The Watcher

Home > Other > The Watcher > Page 2
The Watcher Page 2

by Dolores Hitchens


  CHAPTER TWO

  LATER, LARRY got up and took a couple of glasses from the shelves and poured them full of beer. He took them back to the bed and then he and Molly lay there, his arm under her, lifting their heads now and then to sip.

  “How’s it going at home?” he asked.

  “Oh . . . about the same. Just, Uncle Florian’s up and around again.”

  “Is he going to let you in tonight?”

  “Yes. That’s a relief.”

  “He’s quite a guy.”

  The silence drifted in again, a stillness compounded of the night, the empty boatyard, the faint faraway slap of little waves at the edges of the float. On the ceiling Molly could see a spider, a daddy longlegs, poised motionless in a faint web of shadow. The breeze shivered the blanket scraps that served as window curtains.

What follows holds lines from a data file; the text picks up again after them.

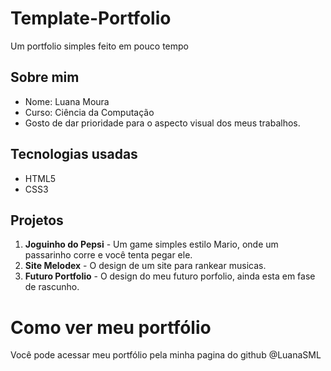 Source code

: # Template-Portfolio
Um portfolio simples feito em pouco tempo

## Sobre mim
- Nome: Luana Moura  
- Curso: Ciência da Computação   
- Gosto de dar prioridade para o aspecto visual dos meus trabalhos.  

## Tecnologias usadas
- HTML5  
- CSS3  

## Projetos 
1. **Joguinho do Pepsi** - Um game simples estilo Mario, onde um passarinho corre e você tenta pegar ele.  
2. **Site Melodex** - O design de um site para rankear musicas.
3. **Futuro Portfolio** - O design do meu futuro porfolio, ainda esta em fase de rascunho. 

# Como ver meu portfólio
Você pode acessar meu portfólio pela minha pagina do github @LuanaSML



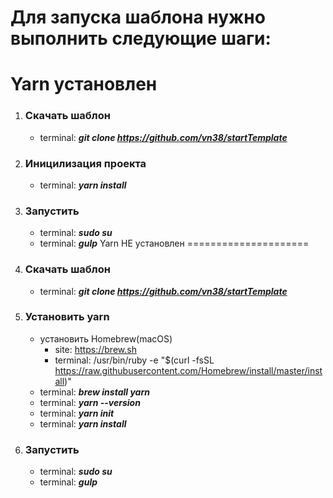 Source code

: Для запуска шаблона нужно выполнить следующие шаги:
=====================
Yarn установлен
=====================
1) ### Скачать шаблон
	* terminal: ***git clone https://github.com/vn38/startTemplate***
2) ### Иницилизация проекта
	* terminal: ***yarn install***
3) ### Запустить
	* terminal: ***sudo su***
	* terminal: ***gulp***
Yarn НЕ установлен
=====================
1) ### Скачать шаблон
	* terminal: ***git clone https://github.com/vn38/startTemplate***
2) ### Установить yarn
	* установить Homebrew(macOS)
		- site: https://brew.sh
		- terminal: /usr/bin/ruby -e "$(curl -fsSL https://raw.githubusercontent.com/Homebrew/install/master/install)"
	* terminal: ***brew install yarn***
	* terminal: ***yarn --version***
	* terminal: ***yarn init***
	* terminal: ***yarn install***
3) ### Запустить
	* terminal: ***sudo su***
	* terminal: ***gulp***
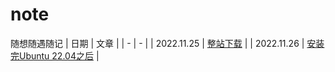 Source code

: # note
随想随遇随记
| 日期 | 文章 |
| - | - |
| 2022.11.25 | [整站下载](https://github.com/wrzssz/note/blob/main/2022.11.25.md) |
| 2022.11.26 | [安装完Ubuntu 22.04之后](https://github.com/wrzssz/note/blob/main/2022.11.26.md) |
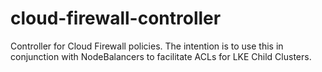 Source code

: # cloud-firewall-controller
Controller for Cloud Firewall policies. The intention is to use this in conjunction with NodeBalancers to facilitate ACLs for LKE Child Clusters.
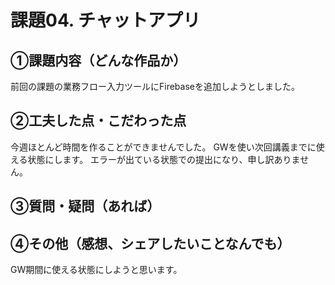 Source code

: # 課題04. チャットアプリ

## ①課題内容（どんな作品か）
前回の課題の業務フロー入力ツールにFirebaseを追加しようとしました。

## ②工夫した点・こだわった点
今週ほとんど時間を作ることができませんでした。
GWを使い次回講義までに使える状態にします。
エラーが出ている状態での提出になり、申し訳ありません。

## ③質問・疑問（あれば）

## ④その他（感想、シェアしたいことなんでも）
GW期間に使える状態にしようと思います。

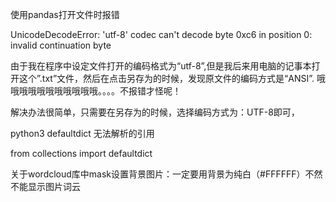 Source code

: 使用pandas打开文件时报错


UnicodeDecodeError: 'utf-8' codec can't decode byte 0xc6 in position 0: invalid continuation byte


由于我在程序中设定文件打开的编码格式为“utf-8”,但是我后来用电脑的记事本打开这个”.txt”文件，然后在点击另存为的时候，发现原文件的编码方式是“ANSI”. 哦哦哦哦哦哦哦哦哦哦哦。。。。不报错才怪呢！


解决办法很简单，只需要在另存为的时候，选择编码方式为：UTF-8即可，



python3 defaultdict 无法解析的引用


from collections import defaultdict



关于wordcloud库中mask设置背景图片：一定要用背景为纯白（#FFFFFF）不然  不能显示图片词云
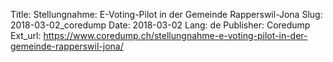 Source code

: Title: Stellungnahme: E-Voting-Pilot in der Gemeinde Rapperswil-Jona
Slug: 2018-03-02_coredump
Date: 2018-03-02
Lang: de
Publisher: Coredump
Ext_url: https://www.coredump.ch/stellungnahme-e-voting-pilot-in-der-gemeinde-rapperswil-jona/ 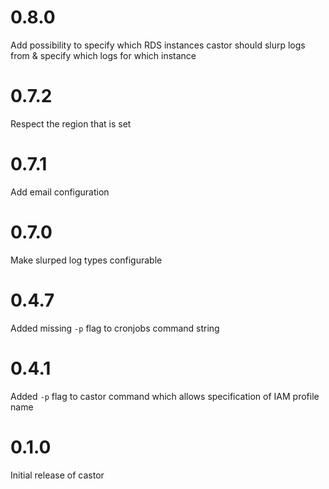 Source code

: 
# 0.8.0

Add possibility to specify which RDS instances castor should slurp logs from & specify which logs for which instance

# 0.7.2

Respect the region that is set

# 0.7.1

Add email configuration

# 0.7.0

Make slurped log types configurable

# 0.4.7

Added missing `-p` flag to cronjobs command string

# 0.4.1

Added `-p` flag to castor command which allows specification of IAM profile name

# 0.1.0

Initial release of castor
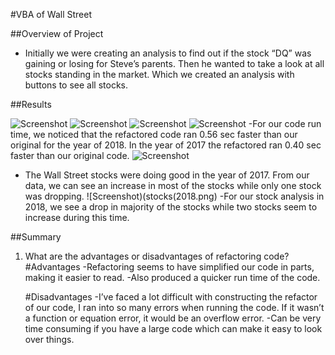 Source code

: #VBA of Wall Street

##Overview of Project

- Initially we were creating an analysis to find out if the stock “DQ” was gaining or losing for Steve’s parents. Then he wanted to take a look at all stocks standing in the market. Which we created an analysis with buttons to see all stocks.

##Results

![Screenshot](Originaltime(2018).png)
![Screenshot](originaltime(2017).png)
![Screenshot](VBA_Challenge_2017.png)
![Screenshot](VBA_Challenge_2018.png)
-For our code run time, we noticed that the refactored code ran 0.56 sec faster than our original for the year of 2018. In the year of 2017 the refactored ran 0.40 sec faster than our original code.
![Screenshot](stocks(2017).png)
- The Wall Street stocks were doing good in the year of 2017. From our data, we can see an increase in most of the stocks while only one stock was dropping.
![Screenshot)(stocks(2018.png)
-For our stock analysis in 2018, we see a drop in majority of the stocks while two stocks seem to increase during this time.


##Summary

1. What are the advantages or disadvantages of refactoring code?
	#Advantages
	-Refactoring seems to have simplified our code in parts, making it easier to read.
	-Also produced a quicker run time of the code.

	#Disadvantages
	-I’ve faced a lot difficult with constructing the refactor of our code, I ran into so many errors when running the code. If it wasn’t a function or equation error,  it would be an overflow error. 
	-Can be very time consuming if you have a large code which can make it easy to look over things.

  There was no need to ask Larry how things were with him. She knew. He hadn’t any folks, any family at all. Two years ago he had run away from an institution in Minneapolis, an orphanage run by some very religious people whose religion had somehow not taken with Larry. He’d hitchhiked West, with stopovers in El Paso and Phoenix. He’d washed dishes in a Los Angeles beanery, finally drifting down to the Newport—Balboa Bay area and the job with old man Warren. He helped around the boatyard during the day, slept on the premises as a watchman at night; and he took things as they came. He didn’t worry, as Molly did, because he was under age and their love was out of bounds, they were breaking the law, and if her parents learned of it the disgrace might kill them.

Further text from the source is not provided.